Regia di Marco Bellocchio vedi scheda film
In principio era “Vacanze in Val Trebbia”, poi “Sorelle” nel 2006, “Sorelle Mai” nel 2010 e nel 2021 “Marx può aspettare”. Oggi l’autoanalisi di Marco Bellocchio non passa più per il guru della psicoanalisi Massimo Fagioli. Le sedute dell’ultimo grande regista italiano sono questa serie di opere (auto) biografiche sulla sua famiglia. Sedute apertis verbis sulla morte del fratello gemello Camillo nel dicembre 1968. Una morte violenta, un suicidio inaspettato, i cui sensi di colpa hanno puntellato la filmografia di Bellocchio cineasta. Attraverso la testimonianza, il racconto dei fratelli: Piergiorgio, l’intellettuale dei “Quaderni Piacentini”; Alberto, le sorelle Letizia e Maria Luisa (figure familiari anche per noi spettatori); Gianni Schicchi, i figli Elena e Piergiorgio e così via. Essi ricostruiscono la figura di Camillo, un ragazzo bello, biondo e con un velo di malinconia. Forse era schiacciato dalle personalità dei fratelli più famosi, forse era insoddisfatto del lavoro di insegnante? Eppure sembrava avesse trovato la sua strada. Il gemello Marco scandaglia le motivazioni anche tramite la sorella della cognata che porta indizi privati precisi e risentimenti, la spocchia dei Bellocchio. Il regista non nasconde nulla, fa davvero una confessione pubblica, fa ammenda a nome di tutti.

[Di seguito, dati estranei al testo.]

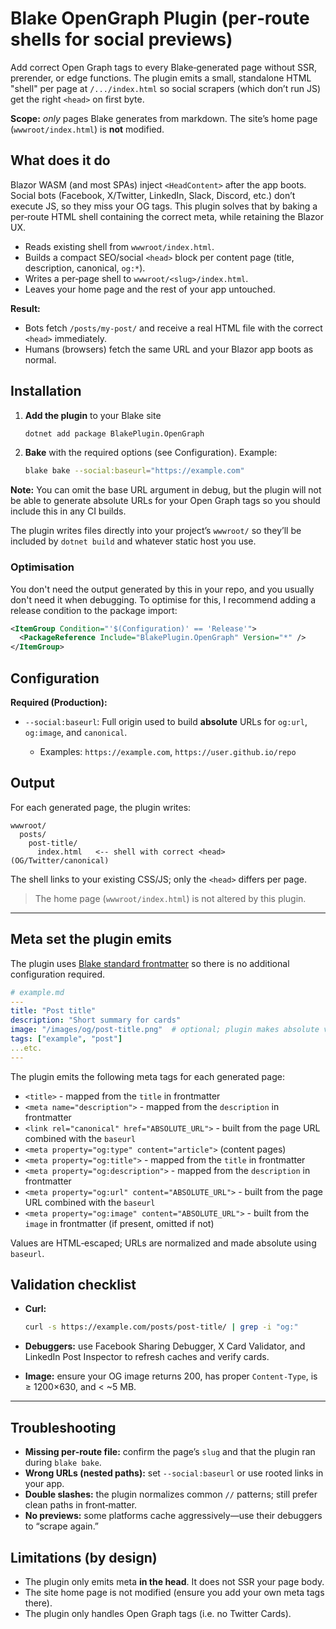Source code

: # Blake OpenGraph Plugin (per‑route shells for social previews)

Add correct Open Graph tags to every Blake‑generated page without SSR, prerender, or edge functions. The plugin emits a small, standalone HTML "shell" per page at `/.../index.html` so social scrapers (which don’t run JS) get the right `<head>` on first byte.

**Scope:** _only_ pages Blake generates from markdown. The site’s home page (`wwwroot/index.html`) is **not** modified.

## What does it do

Blazor WASM (and most SPAs) inject `<HeadContent>` after the app boots. Social bots (Facebook, X/Twitter, LinkedIn, Slack, Discord, etc.) don’t execute JS, so they miss your OG tags. This plugin solves that by baking a per‑route HTML shell containing the correct meta, while retaining the Blazor UX.

* Reads existing shell from `wwwroot/index.html`.
* Builds a compact SEO/social `<head>` block per content page (title, description, canonical, `og:*`).
* Writes a per‑page shell to `wwwroot/<slug>/index.html`.
* Leaves your home page and the rest of your app untouched.

**Result:**

* Bots fetch `/posts/my-post/` and receive a real HTML file with the correct `<head>` immediately.
* Humans (browsers) fetch the same URL and your Blazor app boots as normal.

## Installation

1. **Add the plugin** to your Blake site 

    ```bash
    dotnet add package BlakePlugin.OpenGraph
    ```

2. **Bake** with the required options (see Configuration). Example:

   ```bash
   blake bake --social:baseurl="https://example.com"
   ```

**Note:** You can omit the base URL argument in debug, but the plugin will not be able to generate absolute URLs for your Open Graph tags so you should include this in any CI builds.

The plugin writes files directly into your project’s `wwwroot/` so they’ll be included by `dotnet build` and whatever static host you use.

### Optimisation

You don't need the output generated by this in your repo, and you usually don't need it when debugging. To optimise for this, I recommend adding a release condition to the package import:

```xml
<ItemGroup Condition="'$(Configuration)' == 'Release'">
  <PackageReference Include="BlakePlugin.OpenGraph" Version="*" />
</ItemGroup>
```

## Configuration

**Required (Production):**

* `--social:baseurl`: Full origin used to build **absolute** URLs for `og:url`, `og:image`, and `canonical`.

  * Examples: `https://example.com`, `https://user.github.io/repo`

## Output

For each generated page, the plugin writes:

```
wwwroot/
  posts/
    post-title/
      index.html   <-- shell with correct <head> (OG/Twitter/canonical)
```

The shell links to your existing CSS/JS; only the `<head>` differs per page.

> The home page (`wwwroot/index.html`) is not altered by this plugin.

---

## Meta set the plugin emits

The plugin uses [Blake standard frontmatter](https://blake-ssg.org/2%20using%20blake/authoringcontent#frontmatter) so there is no additional configuration required.

```yaml
# example.md
---
title: "Post title"
description: "Short summary for cards"
image: "/images/og/post-title.png"  # optional; plugin makes absolute via baseurl
tags: ["example", "post"]
...etc.
---
```

The plugin emits the following meta tags for each generated page:

* `<title>` - mapped from the `title` in frontmatter
* `<meta name="description">` - mapped from the `description` in frontmatter
* `<link rel="canonical" href="ABSOLUTE_URL">` - built from the page URL combined with the `baseurl`
* `<meta property="og:type" content="article">` (content pages)
* `<meta property="og:title">` - mapped from the `title` in frontmatter
* `<meta property="og:description">` - mapped from the `description` in frontmatter
* `<meta property="og:url" content="ABSOLUTE_URL">` - built from the page URL combined with the `baseurl`
* `<meta property="og:image" content="ABSOLUTE_URL">` - built from the `image` in frontmatter (if present, omitted if not)

Values are HTML‑escaped; URLs are normalized and made absolute using `baseurl`.


## Validation checklist

* **Curl:**

  ```bash
  curl -s https://example.com/posts/post-title/ | grep -i "og:"
  ```
* **Debuggers:** use Facebook Sharing Debugger, X Card Validator, and LinkedIn Post Inspector to refresh caches and verify cards.
* **Image:** ensure your OG image returns 200, has proper `Content-Type`, is ≥ 1200×630, and < \~5 MB.

---

## Troubleshooting

* **Missing per‑route file:** confirm the page’s `slug` and that the plugin ran during `blake bake`.
* **Wrong URLs (nested paths):** set `--social:baseurl` or use rooted links in your app.
* **Double slashes:** the plugin normalizes common `//` patterns; still prefer clean paths in front‑matter.
* **No previews:** some platforms cache aggressively—use their debuggers to “scrape again.”

## Limitations (by design)

* The plugin only emits meta **in the head**. It does not SSR your page body.
* The site home page is not modified (ensure you add your own meta tags there).
* The plugin only handles Open Graph tags (i.e. no Twitter Cards).
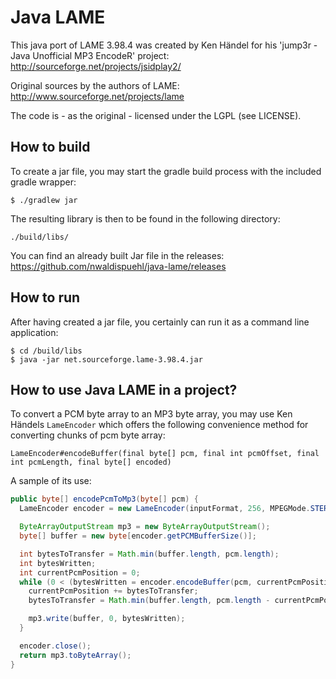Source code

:# Java LAME
This java port of LAME 3.98.4 was created by Ken Händel for his 'jump3r - Java Unofficial MP3 EncodeR' project:
http://sourceforge.net/projects/jsidplay2/

Original sources by the authors of LAME: http://www.sourceforge.net/projects/lame

The code is - as the original - licensed under the LGPL (see LICENSE).

## How to build 

To create a jar file, you may start the gradle build process with the included gradle wrapper:

    $ ./gradlew jar
    
The resulting library is then to be found in the following directory:

    ./build/libs/
    
You can find an already built Jar file in the releases: https://github.com/nwaldispuehl/java-lame/releases

## How to run

After having created a jar file, you certainly can run it as a command line application:

    $ cd /build/libs
    $ java -jar net.sourceforge.lame-3.98.4.jar

## How to use Java LAME in a project?

To convert a PCM byte array to an MP3 byte array, you may use Ken Händels ```LameEncoder``` which offers the 
following convenience method for converting chunks of pcm byte array:

```
LameEncoder#encodeBuffer(final byte[] pcm, final int pcmOffset, final int pcmLength, final byte[] encoded)
```

A sample of its use:

```java
public byte[] encodePcmToMp3(byte[] pcm) {
  LameEncoder encoder = new LameEncoder(inputFormat, 256, MPEGMode.STEREO, Lame.QUALITY_HIGHEST, false);

  ByteArrayOutputStream mp3 = new ByteArrayOutputStream();
  byte[] buffer = new byte[encoder.getPCMBufferSize()];

  int bytesToTransfer = Math.min(buffer.length, pcm.length);
  int bytesWritten;
  int currentPcmPosition = 0;
  while (0 < (bytesWritten = encoder.encodeBuffer(pcm, currentPcmPosition, bytesToTransfer, buffer))) {
    currentPcmPosition += bytesToTransfer;
    bytesToTransfer = Math.min(buffer.length, pcm.length - currentPcmPosition);

    mp3.write(buffer, 0, bytesWritten);
  }

  encoder.close();
  return mp3.toByteArray();
}
```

Il cinema bellocchiano aveva già cercato di elaborare il lutto, di vivisezionare il dolore seminando qui e là quel terribile dolore. I bambini/ricordo/sogno di “Salto nel vuoto” che soffrono le urla dello zio matto (l’indimenticabile Giampaolo Saccarola), l’icona Lou Castel che piange il fratello gemello ne “Gli occhi, la bocca” contorcendosi in una ferita non rimarginabile. La madre stessa, figura che poi esploderà ne “L’ora di religione”, fa(ceva) capolino fin da “I pugni in tasca”. Ciascuno dei fratelli e delle sorelle rivive quegli attimi, quel tempo.
Bellocchio riesce ad appassionarci ancora una volta, ci emoziona e ci rende partecipi di un dramma familiare con misura e rispetto nonostante il tema non lo sia. Con le preziose letture psichiatriche di Luigi Cancrini e cinematografiche di padre Fantuzzi, l’autore di Bobbio ci restituisce un compendio della nostra società in un passaggio epocale del Paese. Questa pietra angolare, definitiva della sua vita è la migliore autoanalisi che potesse concepire.